Material provided:

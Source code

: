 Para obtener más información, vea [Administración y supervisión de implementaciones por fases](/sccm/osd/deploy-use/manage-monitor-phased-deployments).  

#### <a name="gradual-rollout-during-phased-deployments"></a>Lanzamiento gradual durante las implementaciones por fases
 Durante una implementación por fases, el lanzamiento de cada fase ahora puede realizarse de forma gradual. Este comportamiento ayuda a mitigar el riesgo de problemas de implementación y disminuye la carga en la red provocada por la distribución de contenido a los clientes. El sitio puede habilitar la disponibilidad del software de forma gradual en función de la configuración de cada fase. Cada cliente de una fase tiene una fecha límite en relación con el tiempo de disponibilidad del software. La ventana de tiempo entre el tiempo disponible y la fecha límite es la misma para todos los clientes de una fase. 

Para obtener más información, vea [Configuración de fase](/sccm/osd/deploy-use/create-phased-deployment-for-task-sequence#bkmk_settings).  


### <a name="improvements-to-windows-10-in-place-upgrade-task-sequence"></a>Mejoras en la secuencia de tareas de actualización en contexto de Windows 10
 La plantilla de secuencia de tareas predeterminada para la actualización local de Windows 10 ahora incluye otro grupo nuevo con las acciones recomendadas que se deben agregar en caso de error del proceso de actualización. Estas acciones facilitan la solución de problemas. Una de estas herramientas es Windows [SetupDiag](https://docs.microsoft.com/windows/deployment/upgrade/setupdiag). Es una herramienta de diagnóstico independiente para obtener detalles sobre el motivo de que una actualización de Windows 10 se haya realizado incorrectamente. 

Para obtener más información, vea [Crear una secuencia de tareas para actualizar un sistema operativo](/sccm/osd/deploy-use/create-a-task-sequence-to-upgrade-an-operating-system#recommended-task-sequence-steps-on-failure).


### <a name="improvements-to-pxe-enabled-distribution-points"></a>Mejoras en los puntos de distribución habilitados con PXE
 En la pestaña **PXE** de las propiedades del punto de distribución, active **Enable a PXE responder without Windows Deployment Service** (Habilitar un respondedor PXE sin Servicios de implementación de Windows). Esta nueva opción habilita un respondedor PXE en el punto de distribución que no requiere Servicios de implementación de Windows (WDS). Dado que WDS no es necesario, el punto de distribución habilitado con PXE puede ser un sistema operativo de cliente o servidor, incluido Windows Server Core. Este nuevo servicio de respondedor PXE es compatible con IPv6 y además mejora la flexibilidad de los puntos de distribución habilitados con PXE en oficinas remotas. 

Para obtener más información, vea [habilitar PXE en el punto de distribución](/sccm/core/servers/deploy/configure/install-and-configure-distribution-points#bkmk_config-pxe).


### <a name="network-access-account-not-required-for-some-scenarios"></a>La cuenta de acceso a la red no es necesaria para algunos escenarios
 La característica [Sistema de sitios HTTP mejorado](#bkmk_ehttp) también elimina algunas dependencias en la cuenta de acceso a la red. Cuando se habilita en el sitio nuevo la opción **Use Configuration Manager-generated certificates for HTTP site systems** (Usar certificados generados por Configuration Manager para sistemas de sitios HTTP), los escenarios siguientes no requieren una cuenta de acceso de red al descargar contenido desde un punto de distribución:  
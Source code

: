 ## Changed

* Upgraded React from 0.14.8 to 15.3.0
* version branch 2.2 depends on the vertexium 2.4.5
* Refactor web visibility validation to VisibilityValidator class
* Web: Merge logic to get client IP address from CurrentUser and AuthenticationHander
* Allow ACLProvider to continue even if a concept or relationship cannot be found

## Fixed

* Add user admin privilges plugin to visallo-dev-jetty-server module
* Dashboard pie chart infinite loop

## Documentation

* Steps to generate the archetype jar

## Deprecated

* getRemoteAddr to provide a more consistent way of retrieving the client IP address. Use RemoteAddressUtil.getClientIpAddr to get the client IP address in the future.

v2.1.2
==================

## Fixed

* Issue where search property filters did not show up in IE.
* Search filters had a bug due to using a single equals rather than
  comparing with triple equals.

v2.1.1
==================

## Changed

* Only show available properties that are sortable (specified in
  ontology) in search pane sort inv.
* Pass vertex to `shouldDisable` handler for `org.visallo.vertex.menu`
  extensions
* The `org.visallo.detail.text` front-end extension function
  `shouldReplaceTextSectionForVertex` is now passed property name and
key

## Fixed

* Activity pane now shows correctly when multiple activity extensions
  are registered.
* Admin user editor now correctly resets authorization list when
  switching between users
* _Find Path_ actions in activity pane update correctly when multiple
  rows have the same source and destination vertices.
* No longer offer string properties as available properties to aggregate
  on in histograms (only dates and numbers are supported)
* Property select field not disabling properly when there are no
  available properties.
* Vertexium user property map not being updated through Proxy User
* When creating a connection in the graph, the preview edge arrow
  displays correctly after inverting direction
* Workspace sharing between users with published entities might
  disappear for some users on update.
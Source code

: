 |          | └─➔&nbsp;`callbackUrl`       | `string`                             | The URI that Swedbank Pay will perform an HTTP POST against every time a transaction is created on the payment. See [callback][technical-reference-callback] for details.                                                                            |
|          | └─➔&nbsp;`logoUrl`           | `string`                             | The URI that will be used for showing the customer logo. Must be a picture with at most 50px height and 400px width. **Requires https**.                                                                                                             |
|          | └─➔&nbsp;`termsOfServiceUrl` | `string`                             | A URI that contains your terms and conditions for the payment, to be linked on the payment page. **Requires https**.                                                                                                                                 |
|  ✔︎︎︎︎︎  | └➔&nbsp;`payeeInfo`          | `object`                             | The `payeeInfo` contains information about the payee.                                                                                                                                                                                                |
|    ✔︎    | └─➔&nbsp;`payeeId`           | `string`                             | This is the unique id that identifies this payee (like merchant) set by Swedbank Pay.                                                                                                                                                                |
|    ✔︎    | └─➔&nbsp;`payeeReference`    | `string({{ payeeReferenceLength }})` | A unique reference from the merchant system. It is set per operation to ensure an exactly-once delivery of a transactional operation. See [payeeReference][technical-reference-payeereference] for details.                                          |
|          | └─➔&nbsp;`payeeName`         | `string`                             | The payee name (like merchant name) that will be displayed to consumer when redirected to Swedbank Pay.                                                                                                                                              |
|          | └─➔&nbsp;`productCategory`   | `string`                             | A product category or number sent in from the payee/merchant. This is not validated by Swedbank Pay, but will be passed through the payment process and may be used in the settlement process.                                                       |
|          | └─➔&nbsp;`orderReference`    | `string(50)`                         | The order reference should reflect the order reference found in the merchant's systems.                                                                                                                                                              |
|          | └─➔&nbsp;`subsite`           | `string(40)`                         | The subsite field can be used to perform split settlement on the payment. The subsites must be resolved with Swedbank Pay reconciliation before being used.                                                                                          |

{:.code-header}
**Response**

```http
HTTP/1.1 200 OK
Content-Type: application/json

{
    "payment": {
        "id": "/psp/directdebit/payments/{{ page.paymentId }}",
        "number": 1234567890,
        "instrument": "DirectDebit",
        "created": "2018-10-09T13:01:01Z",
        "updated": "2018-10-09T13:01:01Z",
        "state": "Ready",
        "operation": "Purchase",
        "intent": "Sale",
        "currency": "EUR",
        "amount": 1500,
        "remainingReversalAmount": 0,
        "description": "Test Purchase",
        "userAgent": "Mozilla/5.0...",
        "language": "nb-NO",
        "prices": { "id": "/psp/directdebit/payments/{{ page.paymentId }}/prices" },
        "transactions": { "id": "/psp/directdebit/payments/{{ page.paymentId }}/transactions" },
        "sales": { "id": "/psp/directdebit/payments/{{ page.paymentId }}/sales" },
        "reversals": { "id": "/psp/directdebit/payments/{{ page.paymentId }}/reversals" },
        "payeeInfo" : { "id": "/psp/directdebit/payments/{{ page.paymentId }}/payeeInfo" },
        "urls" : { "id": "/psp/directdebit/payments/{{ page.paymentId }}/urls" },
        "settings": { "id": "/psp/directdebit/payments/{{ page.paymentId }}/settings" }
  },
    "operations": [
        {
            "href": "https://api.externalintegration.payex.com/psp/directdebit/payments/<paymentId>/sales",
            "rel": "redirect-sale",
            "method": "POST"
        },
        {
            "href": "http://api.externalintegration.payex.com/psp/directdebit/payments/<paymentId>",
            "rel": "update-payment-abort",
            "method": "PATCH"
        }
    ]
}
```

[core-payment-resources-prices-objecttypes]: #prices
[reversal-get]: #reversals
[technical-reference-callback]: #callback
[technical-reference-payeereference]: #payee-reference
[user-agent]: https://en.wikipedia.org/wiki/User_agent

Your assignment:
All that is wanted is the stretch of lines above from the one containing "Durante una implementación" through the one containing "Para obtener más información, vea [Configuración", duplicated exactly.

Exercise response:
 Durante una implementación por fases, el lanzamiento de cada fase ahora puede realizarse de forma gradual. Este comportamiento ayuda a mitigar el riesgo de problemas de implementación y disminuye la carga en la red provocada por la distribución de contenido a los clientes. El sitio puede habilitar la disponibilidad del software de forma gradual en función de la configuración de cada fase. Cada cliente de una fase tiene una fecha límite en relación con el tiempo de disponibilidad del software. La ventana de tiempo entre el tiempo disponible y la fecha límite es la misma para todos los clientes de una fase. 

Para obtener más información, vea [Configuración de fase](/sccm/osd/deploy-use/create-phased-deployment-for-task-sequence#bkmk_settings).  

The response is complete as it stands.